Production Deployment
In production, run Flower with persistence and security:
# Use a persistent database for event logging
celery -A celery_app flower \
--db=/var/lib/flower/flower.db \
--max_tasks=100000 \
--auth=basic \
--auth_provider=flower.views.auth.GruntHTTPBasicAuthentication \
--basic_auth=admin:secure_password \
--https_key=/etc/ssl/private/key.pem \
--https_cert=/etc/ssl/certs/cert.pem \
--url_prefix=/monitoring
Or use a reverse proxy (Nginx) to serve Flower:
server {
listen 443 ssl;
server_name monitoring.example.com;
ssl_certificate /etc/ssl/certs/cert.pem;
ssl_certificate_key /etc/ssl/private/key.pem;
auth_basic "Restricted";
auth_basic_user_file /etc/nginx/.htpasswd;
location / {
proxy_pass http://localhost:5555;
proxy_set_header Host $host;
proxy_set_header X-Real-IP $remote_addr;
}
}
Persisting Flower Data
By default, Flower stores data in memory and loses it on restart.
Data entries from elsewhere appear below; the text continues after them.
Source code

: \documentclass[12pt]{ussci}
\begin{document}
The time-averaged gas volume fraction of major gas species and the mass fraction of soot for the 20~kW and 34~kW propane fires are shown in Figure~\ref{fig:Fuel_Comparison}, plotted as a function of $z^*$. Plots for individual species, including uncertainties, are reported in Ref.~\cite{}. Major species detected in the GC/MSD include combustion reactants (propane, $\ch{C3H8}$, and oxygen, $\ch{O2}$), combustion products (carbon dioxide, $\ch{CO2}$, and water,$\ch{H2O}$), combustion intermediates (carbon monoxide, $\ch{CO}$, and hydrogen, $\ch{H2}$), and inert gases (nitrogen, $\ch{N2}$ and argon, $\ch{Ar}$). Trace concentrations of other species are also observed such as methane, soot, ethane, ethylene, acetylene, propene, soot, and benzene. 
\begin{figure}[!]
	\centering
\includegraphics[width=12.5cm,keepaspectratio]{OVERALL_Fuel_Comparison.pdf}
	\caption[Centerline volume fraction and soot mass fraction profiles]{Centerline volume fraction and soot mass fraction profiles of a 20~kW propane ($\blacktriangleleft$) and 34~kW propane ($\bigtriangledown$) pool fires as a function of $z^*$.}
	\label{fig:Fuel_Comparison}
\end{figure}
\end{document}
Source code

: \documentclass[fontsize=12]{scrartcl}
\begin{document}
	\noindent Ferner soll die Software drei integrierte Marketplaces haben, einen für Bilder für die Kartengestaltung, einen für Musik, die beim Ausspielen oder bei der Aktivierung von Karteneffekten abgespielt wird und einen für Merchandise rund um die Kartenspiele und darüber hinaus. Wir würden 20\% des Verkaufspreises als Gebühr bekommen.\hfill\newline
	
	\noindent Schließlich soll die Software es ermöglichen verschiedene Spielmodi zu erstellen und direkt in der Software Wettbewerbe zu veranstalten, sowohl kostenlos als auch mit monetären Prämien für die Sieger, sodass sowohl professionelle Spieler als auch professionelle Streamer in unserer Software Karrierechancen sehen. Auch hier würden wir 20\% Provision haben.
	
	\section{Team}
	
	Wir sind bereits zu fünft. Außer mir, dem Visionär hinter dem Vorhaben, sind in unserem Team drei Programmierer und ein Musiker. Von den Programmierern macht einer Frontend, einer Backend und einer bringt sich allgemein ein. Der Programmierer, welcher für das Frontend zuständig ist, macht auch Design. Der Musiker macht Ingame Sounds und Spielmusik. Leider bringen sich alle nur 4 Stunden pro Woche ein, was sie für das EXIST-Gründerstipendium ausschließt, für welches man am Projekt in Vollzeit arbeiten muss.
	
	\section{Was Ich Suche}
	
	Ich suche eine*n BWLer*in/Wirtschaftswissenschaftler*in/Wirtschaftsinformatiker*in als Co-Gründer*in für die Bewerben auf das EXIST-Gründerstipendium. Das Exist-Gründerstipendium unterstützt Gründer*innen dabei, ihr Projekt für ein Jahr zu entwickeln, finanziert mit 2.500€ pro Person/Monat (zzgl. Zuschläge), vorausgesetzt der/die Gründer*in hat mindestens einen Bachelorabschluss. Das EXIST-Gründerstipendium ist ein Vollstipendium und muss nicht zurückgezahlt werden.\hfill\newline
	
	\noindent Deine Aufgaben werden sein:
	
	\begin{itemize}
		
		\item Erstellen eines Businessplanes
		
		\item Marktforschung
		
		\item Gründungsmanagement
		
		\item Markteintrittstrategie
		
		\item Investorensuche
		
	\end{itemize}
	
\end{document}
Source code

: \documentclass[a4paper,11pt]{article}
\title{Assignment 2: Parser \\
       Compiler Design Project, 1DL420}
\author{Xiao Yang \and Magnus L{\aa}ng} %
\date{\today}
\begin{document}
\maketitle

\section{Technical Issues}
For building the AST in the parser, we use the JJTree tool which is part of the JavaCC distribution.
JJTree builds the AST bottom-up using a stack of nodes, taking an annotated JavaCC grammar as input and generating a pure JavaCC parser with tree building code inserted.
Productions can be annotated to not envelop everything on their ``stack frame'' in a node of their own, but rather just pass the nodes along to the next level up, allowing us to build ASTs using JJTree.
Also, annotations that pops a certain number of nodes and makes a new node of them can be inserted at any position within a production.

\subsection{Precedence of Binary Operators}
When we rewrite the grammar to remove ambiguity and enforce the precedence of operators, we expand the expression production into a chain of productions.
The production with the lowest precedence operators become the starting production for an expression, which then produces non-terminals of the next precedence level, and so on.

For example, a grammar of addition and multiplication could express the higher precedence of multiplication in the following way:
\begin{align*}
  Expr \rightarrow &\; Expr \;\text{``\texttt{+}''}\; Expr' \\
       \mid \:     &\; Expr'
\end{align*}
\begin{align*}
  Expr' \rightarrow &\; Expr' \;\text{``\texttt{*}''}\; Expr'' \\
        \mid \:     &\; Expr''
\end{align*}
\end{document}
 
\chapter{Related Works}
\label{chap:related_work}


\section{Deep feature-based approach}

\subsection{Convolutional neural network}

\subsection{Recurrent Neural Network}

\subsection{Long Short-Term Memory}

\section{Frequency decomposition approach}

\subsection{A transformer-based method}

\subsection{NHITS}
For long-term analysis, persist events:
from flower.events import EventsState
class PersistentEventsState(EventsState):
"""Store events in a database."""
def save(self):
"""Override to persist events."""
with open('/var/log/celery_events.json', 'w') as f:
json.dump(self.state, f)
# Configure Flower to use persistent state
app.conf.worker_send_task_events = True
Or use Flower's built-in database backend:
celery -A celery_app flower \
--db=/var/lib/flower.db \
--max_tasks=100000
Key Takeaways
- Flower is a web UI for real-time Celery monitoring: tasks, workers, queues, and performance
- Start Flower with
celery -A celery_app flowerand visit http://localhost:5555 - Use the inspect API programmatically to monitor and alert on Celery health
- Track task latency from enqueue to completion to identify queue backups
- Identify performance bottlenecks: queue wait, slow tasks, or underutilized workers
- Secure and persist Flower in production using database backends and authentication
Frequently Asked Questions
Can Flower monitor multiple Celery apps?
Yes. Use the --broker option to point Flower to a specific broker, or set up multiple Flower instances for different apps. Flower doesn't distinguish between apps; it monitors all tasks in the broker.
Does Flower slow down my tasks?
Minimally. Flower listens to Celery events, which are optional signals. Disable event capture in production to reduce overhead: set worker_send_task_events = False in config. Re-enable only for debugging.
How do I export Celery metrics for long-term analysis?
Use the celery-prometheus-exporter to expose metrics to Prometheus, then query with Grafana for dashboards and alerts. Alternatively, log events to a database or data warehouse for post-analysis.
Can I alert when a task fails?
Yes. Configure signal handlers in your Celery app:
from celery import signals
@signals.task_failure.connect
def task_failed(sender=None, task_id=None, exc=None, **kwargs):
send_alert(f'Task {sender.name} failed: {exc}')
What's the difference between active and reserved tasks in Flower?
Active tasks are currently executing. Reserved tasks are pulled by the worker but not yet executing (waiting for a free worker slot). High reserved count indicates queue congestion.